**Task statement**
Starting at the first line of the entries below, output every line exactly, up to and including the line with "đan dược được".

**Extracted entries**

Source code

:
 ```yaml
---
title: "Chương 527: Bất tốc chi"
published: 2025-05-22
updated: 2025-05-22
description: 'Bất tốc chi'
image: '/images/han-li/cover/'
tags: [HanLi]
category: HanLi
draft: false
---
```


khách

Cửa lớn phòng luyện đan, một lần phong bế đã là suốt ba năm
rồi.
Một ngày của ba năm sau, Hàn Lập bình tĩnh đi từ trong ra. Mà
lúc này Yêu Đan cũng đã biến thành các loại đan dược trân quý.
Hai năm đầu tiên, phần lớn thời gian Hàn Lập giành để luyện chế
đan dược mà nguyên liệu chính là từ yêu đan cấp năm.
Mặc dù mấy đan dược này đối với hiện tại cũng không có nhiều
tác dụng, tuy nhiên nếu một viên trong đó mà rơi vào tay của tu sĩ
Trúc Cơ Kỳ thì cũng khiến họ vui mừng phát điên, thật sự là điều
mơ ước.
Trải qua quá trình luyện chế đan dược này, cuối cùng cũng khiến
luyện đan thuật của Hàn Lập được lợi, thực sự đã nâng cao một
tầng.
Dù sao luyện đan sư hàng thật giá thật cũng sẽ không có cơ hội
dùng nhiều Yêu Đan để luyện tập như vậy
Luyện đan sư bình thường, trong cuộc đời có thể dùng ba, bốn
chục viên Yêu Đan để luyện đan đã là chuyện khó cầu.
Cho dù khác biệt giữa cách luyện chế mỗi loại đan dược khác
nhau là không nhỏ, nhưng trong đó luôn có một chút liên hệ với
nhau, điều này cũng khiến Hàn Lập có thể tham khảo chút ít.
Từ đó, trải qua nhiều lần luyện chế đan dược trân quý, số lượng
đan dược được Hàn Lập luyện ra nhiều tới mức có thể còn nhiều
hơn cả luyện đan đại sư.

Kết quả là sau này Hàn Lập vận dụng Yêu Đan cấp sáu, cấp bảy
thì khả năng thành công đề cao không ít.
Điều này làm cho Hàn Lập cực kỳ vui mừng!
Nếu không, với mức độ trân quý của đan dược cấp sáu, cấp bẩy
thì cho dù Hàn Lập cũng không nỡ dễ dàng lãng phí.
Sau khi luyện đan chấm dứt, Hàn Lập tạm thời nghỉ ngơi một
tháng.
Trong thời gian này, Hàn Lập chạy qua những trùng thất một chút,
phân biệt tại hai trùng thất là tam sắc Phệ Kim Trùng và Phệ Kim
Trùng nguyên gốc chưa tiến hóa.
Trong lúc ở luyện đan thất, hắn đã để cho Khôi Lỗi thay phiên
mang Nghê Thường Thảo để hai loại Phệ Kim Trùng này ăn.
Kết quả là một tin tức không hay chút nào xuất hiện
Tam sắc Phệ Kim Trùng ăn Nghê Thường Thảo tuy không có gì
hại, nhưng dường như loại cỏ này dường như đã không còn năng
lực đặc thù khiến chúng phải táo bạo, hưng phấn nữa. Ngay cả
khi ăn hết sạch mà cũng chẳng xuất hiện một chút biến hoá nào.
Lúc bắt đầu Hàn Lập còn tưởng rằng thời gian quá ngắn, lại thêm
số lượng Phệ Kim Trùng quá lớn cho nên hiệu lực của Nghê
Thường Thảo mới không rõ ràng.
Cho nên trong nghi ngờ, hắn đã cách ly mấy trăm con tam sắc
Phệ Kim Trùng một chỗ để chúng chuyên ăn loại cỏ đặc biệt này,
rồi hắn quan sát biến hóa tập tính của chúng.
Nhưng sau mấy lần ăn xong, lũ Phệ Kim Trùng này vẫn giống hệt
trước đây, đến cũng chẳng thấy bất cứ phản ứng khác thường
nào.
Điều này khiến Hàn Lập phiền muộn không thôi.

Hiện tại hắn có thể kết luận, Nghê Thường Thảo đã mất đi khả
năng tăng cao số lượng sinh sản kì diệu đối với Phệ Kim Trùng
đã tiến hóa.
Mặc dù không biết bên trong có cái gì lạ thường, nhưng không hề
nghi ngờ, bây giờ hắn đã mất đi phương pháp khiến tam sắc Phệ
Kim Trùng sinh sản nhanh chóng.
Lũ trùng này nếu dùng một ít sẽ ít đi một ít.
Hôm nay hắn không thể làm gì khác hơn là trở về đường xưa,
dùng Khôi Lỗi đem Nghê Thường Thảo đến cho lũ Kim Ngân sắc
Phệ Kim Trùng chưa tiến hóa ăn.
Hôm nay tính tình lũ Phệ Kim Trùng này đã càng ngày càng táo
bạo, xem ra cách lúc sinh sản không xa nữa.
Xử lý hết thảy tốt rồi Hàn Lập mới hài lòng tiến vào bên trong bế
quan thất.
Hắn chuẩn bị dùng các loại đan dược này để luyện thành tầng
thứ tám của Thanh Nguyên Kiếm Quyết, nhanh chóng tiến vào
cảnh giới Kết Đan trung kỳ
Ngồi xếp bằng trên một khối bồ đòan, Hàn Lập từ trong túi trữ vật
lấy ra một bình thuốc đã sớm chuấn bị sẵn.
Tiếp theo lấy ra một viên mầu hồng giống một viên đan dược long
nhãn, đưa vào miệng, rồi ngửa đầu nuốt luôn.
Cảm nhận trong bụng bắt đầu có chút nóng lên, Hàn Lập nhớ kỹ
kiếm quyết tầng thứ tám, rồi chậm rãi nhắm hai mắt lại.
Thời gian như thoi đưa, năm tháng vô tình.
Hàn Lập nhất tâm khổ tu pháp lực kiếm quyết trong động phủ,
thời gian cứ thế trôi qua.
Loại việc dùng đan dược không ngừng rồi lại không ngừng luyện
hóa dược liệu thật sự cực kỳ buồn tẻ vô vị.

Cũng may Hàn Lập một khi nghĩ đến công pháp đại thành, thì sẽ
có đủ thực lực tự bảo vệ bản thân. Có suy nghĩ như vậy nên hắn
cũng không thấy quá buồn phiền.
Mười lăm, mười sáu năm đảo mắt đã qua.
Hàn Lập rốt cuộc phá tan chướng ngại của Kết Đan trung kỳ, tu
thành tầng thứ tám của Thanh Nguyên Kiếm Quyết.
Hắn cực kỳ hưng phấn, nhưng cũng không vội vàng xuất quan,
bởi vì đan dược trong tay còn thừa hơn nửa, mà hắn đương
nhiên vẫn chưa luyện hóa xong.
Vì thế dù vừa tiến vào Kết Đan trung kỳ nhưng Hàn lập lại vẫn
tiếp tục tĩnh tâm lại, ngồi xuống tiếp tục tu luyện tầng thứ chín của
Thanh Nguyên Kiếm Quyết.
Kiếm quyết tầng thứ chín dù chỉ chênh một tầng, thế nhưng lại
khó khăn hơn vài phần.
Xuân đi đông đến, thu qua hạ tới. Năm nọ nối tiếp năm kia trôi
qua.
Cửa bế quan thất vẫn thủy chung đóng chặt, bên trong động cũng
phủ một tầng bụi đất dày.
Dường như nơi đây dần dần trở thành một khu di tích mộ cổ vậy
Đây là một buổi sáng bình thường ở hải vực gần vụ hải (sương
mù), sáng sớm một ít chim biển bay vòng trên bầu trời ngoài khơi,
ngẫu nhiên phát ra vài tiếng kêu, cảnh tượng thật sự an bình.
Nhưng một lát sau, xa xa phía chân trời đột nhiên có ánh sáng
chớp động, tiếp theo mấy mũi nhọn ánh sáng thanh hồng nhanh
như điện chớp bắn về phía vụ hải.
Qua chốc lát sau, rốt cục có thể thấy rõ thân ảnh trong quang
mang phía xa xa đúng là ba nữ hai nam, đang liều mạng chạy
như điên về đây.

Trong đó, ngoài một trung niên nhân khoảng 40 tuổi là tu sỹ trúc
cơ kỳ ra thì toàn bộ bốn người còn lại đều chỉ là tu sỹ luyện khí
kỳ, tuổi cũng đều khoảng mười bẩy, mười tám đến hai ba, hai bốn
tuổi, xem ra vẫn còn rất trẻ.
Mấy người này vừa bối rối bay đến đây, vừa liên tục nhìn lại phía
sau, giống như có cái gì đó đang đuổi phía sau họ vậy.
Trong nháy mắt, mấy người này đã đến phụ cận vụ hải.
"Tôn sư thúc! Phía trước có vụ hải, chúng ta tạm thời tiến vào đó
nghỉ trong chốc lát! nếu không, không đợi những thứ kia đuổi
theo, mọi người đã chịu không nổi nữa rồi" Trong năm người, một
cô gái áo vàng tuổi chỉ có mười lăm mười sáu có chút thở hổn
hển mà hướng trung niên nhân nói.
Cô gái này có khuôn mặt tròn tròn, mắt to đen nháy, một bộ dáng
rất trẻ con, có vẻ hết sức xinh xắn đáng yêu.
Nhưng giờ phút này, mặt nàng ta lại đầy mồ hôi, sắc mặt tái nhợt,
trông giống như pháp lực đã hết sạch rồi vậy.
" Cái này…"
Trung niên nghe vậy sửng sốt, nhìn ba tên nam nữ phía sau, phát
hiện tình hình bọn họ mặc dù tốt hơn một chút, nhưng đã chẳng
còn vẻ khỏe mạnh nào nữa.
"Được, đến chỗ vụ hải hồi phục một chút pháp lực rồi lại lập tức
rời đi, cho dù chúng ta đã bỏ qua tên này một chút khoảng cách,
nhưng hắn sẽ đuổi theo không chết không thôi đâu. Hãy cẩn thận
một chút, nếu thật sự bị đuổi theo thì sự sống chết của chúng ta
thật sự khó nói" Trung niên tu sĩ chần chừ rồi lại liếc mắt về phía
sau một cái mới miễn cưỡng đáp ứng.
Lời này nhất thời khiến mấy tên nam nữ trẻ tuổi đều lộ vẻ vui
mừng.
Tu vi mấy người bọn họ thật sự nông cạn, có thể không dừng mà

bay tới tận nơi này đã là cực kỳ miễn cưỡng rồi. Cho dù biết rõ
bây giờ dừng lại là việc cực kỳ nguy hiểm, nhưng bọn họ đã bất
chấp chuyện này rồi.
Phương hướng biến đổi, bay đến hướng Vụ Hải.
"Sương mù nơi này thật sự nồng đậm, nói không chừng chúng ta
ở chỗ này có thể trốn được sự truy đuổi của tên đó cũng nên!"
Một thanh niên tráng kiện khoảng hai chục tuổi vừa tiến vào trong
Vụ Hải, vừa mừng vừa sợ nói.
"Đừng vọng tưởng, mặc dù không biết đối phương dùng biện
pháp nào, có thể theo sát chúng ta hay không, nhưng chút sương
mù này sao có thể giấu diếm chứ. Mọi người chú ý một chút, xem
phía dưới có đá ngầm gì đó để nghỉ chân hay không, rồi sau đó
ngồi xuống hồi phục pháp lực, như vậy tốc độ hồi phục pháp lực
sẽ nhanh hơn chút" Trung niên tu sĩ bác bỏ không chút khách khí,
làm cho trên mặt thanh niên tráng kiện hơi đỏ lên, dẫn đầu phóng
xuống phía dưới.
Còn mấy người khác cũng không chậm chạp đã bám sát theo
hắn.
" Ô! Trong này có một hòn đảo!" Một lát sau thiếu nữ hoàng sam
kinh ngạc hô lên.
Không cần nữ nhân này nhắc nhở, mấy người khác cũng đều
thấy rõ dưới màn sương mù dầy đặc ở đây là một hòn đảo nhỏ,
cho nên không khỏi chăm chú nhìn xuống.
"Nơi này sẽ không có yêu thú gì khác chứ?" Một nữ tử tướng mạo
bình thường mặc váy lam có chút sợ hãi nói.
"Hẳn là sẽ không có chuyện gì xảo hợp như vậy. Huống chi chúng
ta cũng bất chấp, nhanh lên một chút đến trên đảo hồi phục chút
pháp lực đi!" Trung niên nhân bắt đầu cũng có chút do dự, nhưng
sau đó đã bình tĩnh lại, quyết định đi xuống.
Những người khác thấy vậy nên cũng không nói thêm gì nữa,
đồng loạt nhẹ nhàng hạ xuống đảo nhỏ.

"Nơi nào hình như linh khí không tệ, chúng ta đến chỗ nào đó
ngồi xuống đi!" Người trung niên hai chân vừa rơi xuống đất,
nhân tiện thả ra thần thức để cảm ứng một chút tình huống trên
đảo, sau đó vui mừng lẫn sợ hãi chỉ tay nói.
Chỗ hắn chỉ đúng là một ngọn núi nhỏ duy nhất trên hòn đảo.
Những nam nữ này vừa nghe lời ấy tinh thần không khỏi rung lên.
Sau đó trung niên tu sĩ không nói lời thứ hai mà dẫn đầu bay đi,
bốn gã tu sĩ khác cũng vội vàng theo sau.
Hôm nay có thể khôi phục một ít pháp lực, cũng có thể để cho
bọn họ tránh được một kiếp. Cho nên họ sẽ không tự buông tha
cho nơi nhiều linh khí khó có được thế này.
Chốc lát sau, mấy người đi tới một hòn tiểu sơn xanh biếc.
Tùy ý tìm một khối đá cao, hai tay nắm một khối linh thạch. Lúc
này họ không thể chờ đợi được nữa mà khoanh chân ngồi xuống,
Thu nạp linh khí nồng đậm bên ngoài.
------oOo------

**Task output**
Source code

:
 ```yaml
---
title: "Chương 527: Bất tốc chi"
published: 2025-05-22
updated: 2025-05-22
description: 'Bất tốc chi'
image: '/images/han-li/cover/'
tags: [HanLi]
category: HanLi
draft: false
---
```


khách

Cửa lớn phòng luyện đan, một lần phong bế đã là suốt ba năm
rồi.
Một ngày của ba năm sau, Hàn Lập bình tĩnh đi từ trong ra. Mà
lúc này Yêu Đan cũng đã biến thành các loại đan dược trân quý.
Hai năm đầu tiên, phần lớn thời gian Hàn Lập giành để luyện chế
đan dược mà nguyên liệu chính là từ yêu đan cấp năm.
Mặc dù mấy đan dược này đối với hiện tại cũng không có nhiều
tác dụng, tuy nhiên nếu một viên trong đó mà rơi vào tay của tu sĩ
Trúc Cơ Kỳ thì cũng khiến họ vui mừng phát điên, thật sự là điều
mơ ước.
Trải qua quá trình luyện chế đan dược này, cuối cùng cũng khiến
luyện đan thuật của Hàn Lập được lợi, thực sự đã nâng cao một
tầng.
Dù sao luyện đan sư hàng thật giá thật cũng sẽ không có cơ hội
dùng nhiều Yêu Đan để luyện tập như vậy
Luyện đan sư bình thường, trong cuộc đời có thể dùng ba, bốn
chục viên Yêu Đan để luyện đan đã là chuyện khó cầu.
Cho dù khác biệt giữa cách luyện chế mỗi loại đan dược khác
nhau là không nhỏ, nhưng trong đó luôn có một chút liên hệ với
nhau, điều này cũng khiến Hàn Lập có thể tham khảo chút ít.
Từ đó, trải qua nhiều lần luyện chế đan dược trân quý, số lượng
đan dược được Hàn Lập luyện ra nhiều tới mức có thể còn nhiều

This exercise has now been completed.